I’ve written about the event – with help from some of those involved – in various posts on My London Diary, and also in the book, London May Queens, still available as a reasonably priced download or expensively in print from Blurb. Getting to know some of the organisers and taking an interest in the history of the event enabled me to overcome some of the now inevitable suspicions around a male photographer photographing young girls and I was there in 2008 by invitation of some of the mothers involved.

Hayes, 2010

May Queens have a long history, although the traditional May festivities were rather different and bacchanalian.

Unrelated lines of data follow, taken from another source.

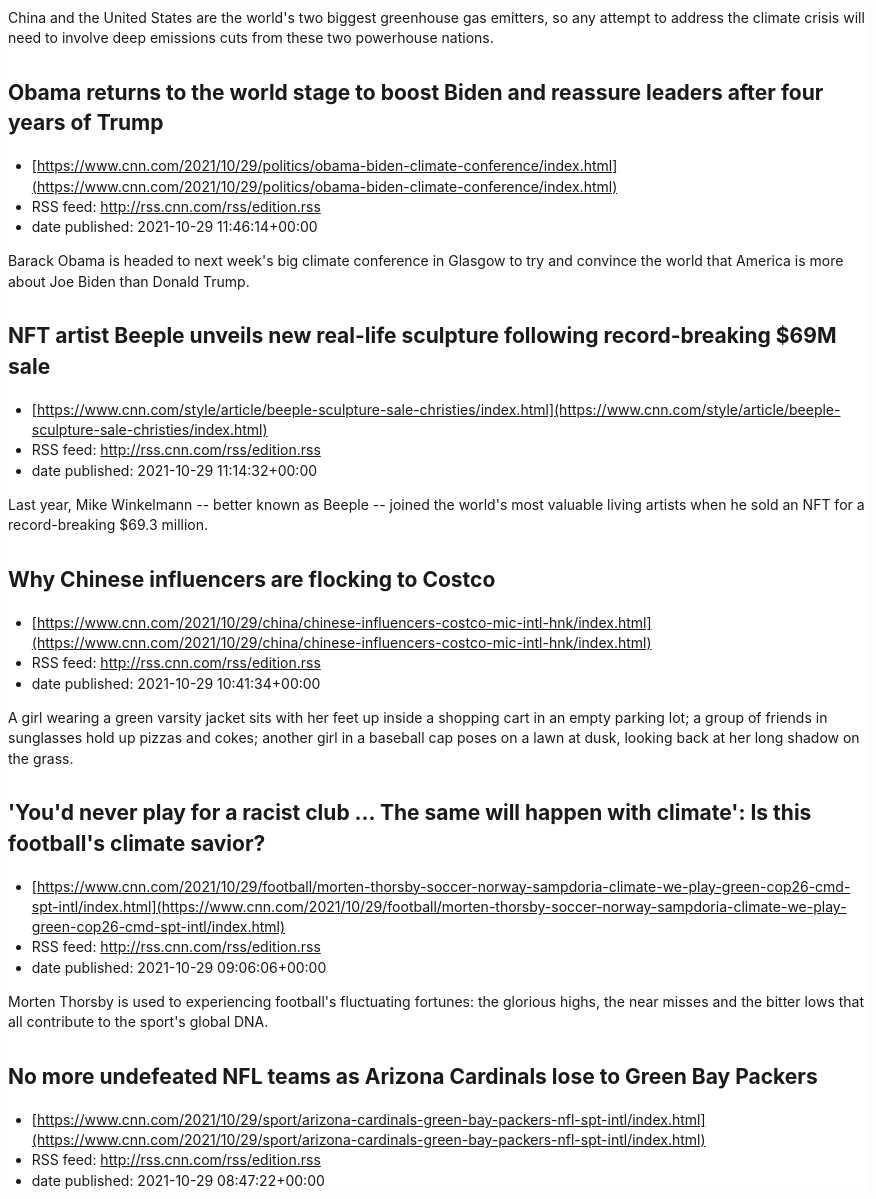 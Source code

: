 China and the United States are the world's two biggest greenhouse gas emitters, so any attempt to address the climate crisis will need to involve deep emissions cuts from these two powerhouse nations.

## Obama returns to the world stage to boost Biden and reassure leaders after four years of Trump
 - [https://www.cnn.com/2021/10/29/politics/obama-biden-climate-conference/index.html](https://www.cnn.com/2021/10/29/politics/obama-biden-climate-conference/index.html)
 - RSS feed: http://rss.cnn.com/rss/edition.rss
 - date published: 2021-10-29 11:46:14+00:00

Barack Obama is headed to next week's big climate conference in Glasgow to try and convince the world that America is more about Joe Biden than Donald Trump.

## NFT artist Beeple unveils new real-life sculpture following record-breaking $69M sale
 - [https://www.cnn.com/style/article/beeple-sculpture-sale-christies/index.html](https://www.cnn.com/style/article/beeple-sculpture-sale-christies/index.html)
 - RSS feed: http://rss.cnn.com/rss/edition.rss
 - date published: 2021-10-29 11:14:32+00:00

Last year, Mike Winkelmann -- better known as Beeple -- joined the world's most valuable living artists when he sold an NFT for a record-breaking $69.3 million.

## Why Chinese influencers are flocking to Costco
 - [https://www.cnn.com/2021/10/29/china/chinese-influencers-costco-mic-intl-hnk/index.html](https://www.cnn.com/2021/10/29/china/chinese-influencers-costco-mic-intl-hnk/index.html)
 - RSS feed: http://rss.cnn.com/rss/edition.rss
 - date published: 2021-10-29 10:41:34+00:00

A girl wearing a green varsity jacket sits with her feet up inside a shopping cart in an empty parking lot; a group of friends in sunglasses hold up pizzas and cokes; another girl in a baseball cap poses on a lawn at dusk, looking back at her long shadow on the grass.

## 'You'd never play for a racist club ... The same will happen with climate': Is this football's climate savior?
 - [https://www.cnn.com/2021/10/29/football/morten-thorsby-soccer-norway-sampdoria-climate-we-play-green-cop26-cmd-spt-intl/index.html](https://www.cnn.com/2021/10/29/football/morten-thorsby-soccer-norway-sampdoria-climate-we-play-green-cop26-cmd-spt-intl/index.html)
 - RSS feed: http://rss.cnn.com/rss/edition.rss
 - date published: 2021-10-29 09:06:06+00:00

Morten Thorsby is used to experiencing football's fluctuating fortunes: the glorious highs, the near misses and the bitter lows that all contribute to the sport's global DNA.

## No more undefeated NFL teams as Arizona Cardinals lose to Green Bay Packers
 - [https://www.cnn.com/2021/10/29/sport/arizona-cardinals-green-bay-packers-nfl-spt-intl/index.html](https://www.cnn.com/2021/10/29/sport/arizona-cardinals-green-bay-packers-nfl-spt-intl/index.html)
 - RSS feed: http://rss.cnn.com/rss/edition.rss
 - date published: 2021-10-29 08:47:22+00:00
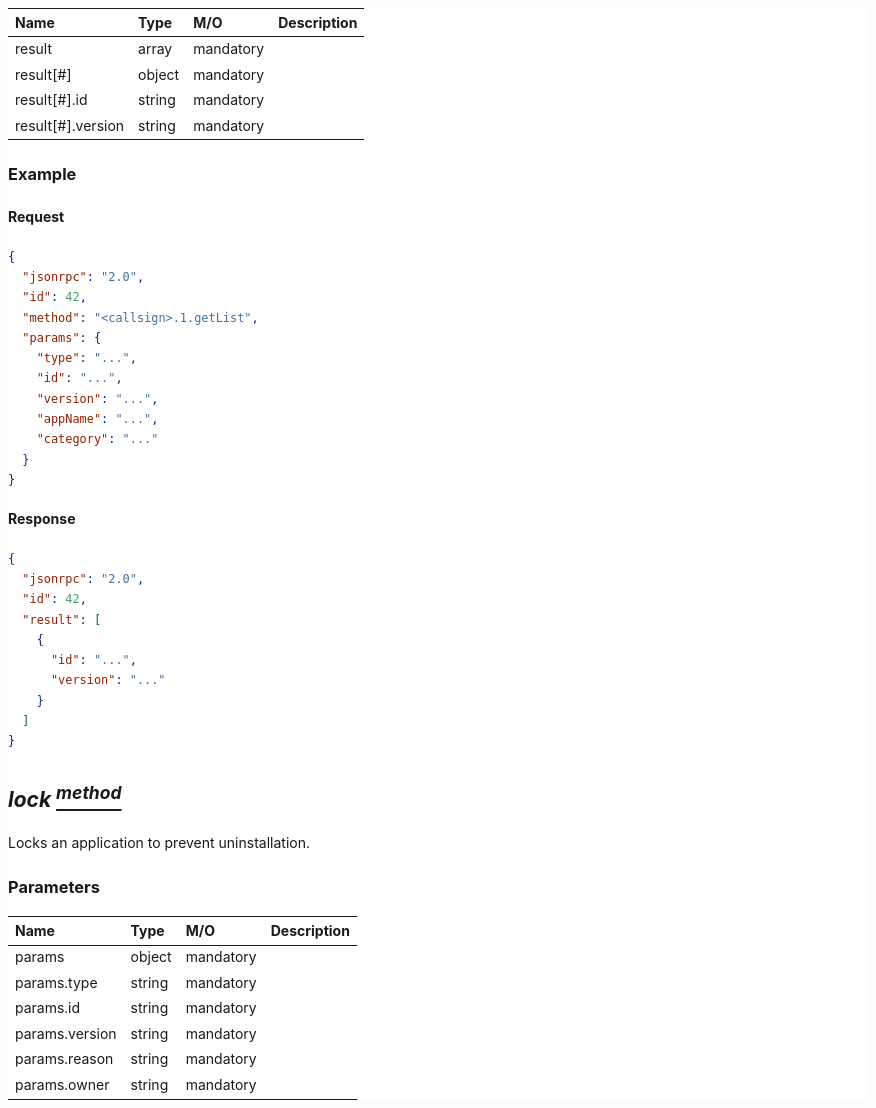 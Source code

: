 | Name | Type | M/O | Description |
| :-------- | :-------- | :-------- | :-------- |
| result | array | mandatory |  |
| result[#] | object | mandatory |  |
| result[#].id | string | mandatory |  |
| result[#].version | string | mandatory |  |

### Example

#### Request

```json
{
  "jsonrpc": "2.0",
  "id": 42,
  "method": "<callsign>.1.getList",
  "params": {
    "type": "...",
    "id": "...",
    "version": "...",
    "appName": "...",
    "category": "..."
  }
}
```

#### Response

```json
{
  "jsonrpc": "2.0",
  "id": 42,
  "result": [
    {
      "id": "...",
      "version": "..."
    }
  ]
}
```

<a id="method_lock"></a>
## *lock [<sup>method</sup>](#head_Methods)*

Locks an application to prevent uninstallation.

### Parameters

| Name | Type | M/O | Description |
| :-------- | :-------- | :-------- | :-------- |
| params | object | mandatory |  |
| params.type | string | mandatory |  |
| params.id | string | mandatory |  |
| params.version | string | mandatory |  |
| params.reason | string | mandatory |  |
| params.owner | string | mandatory |  |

Like many English traditions, this was revived in a bowdlerised form by the Victorians, largely as a festival for children and young people. The ‘Merrie England And London May Queen Festival’ came a little later, founded in 1913 by Joseph Deedy, a master at Dulwich School, and at its peak, I think in the 1930s, involved 120 ‘realms’ from different areas mainly around south London each with their own May Queen, with well over a thousand children coming together for the crowning of the London May Queen at Hayes.

Hayes, 2010

Deedy wrote some rather quaint texts which are still used in the various stages of the ceremonies around Hayes, as well as setting the general principles and rules for the realms and the event. Girls work their way up through the organisation based on length of service, progressing though various roles, first in the local realms, and then in the London May Queen group. They can join from age three, and can remain involved until they are 18. Organisers see it as a way of encouraging social skills and developing self-confidence in the girls who take part. They often take part in local fetes, visits to care homes, and other activities as well as enjoying tea parties. The crowning of the London May Queen is the culmination of a series of events on previous Saturdays when the different realms crown their own Queens.

Hayes, 2010

Working inside the crowded hall in 2008 was difficult, but I was pleased to have the opportunity, and it provided some variety in my coverage of the event – as did the various crowning events in some of the local realms. Covid will doubtless have prevented the 2010 and 2021 events taking place but I hope it will resume for 2022. It’s a charming survival from an earlier age and one which invokes a community spirit which enriches local life.

Hayes, 2008

There are too many posts on My London Diary featuring May Queen Events between 2005 and 2013 to list them all, but you can find them easily on the web site as they are all on the pages from April and May. Here are just a few of them.

London May Queen 2005
London May Queen 2008
Merrie England & London May Queen 2010
London Crowns 100th May Queen 2012
London’s 101st May Queen 2013
I posted even more pictures than usual from these events as I wanted to share them with those who had taken part and tried to include everyone in the pictures.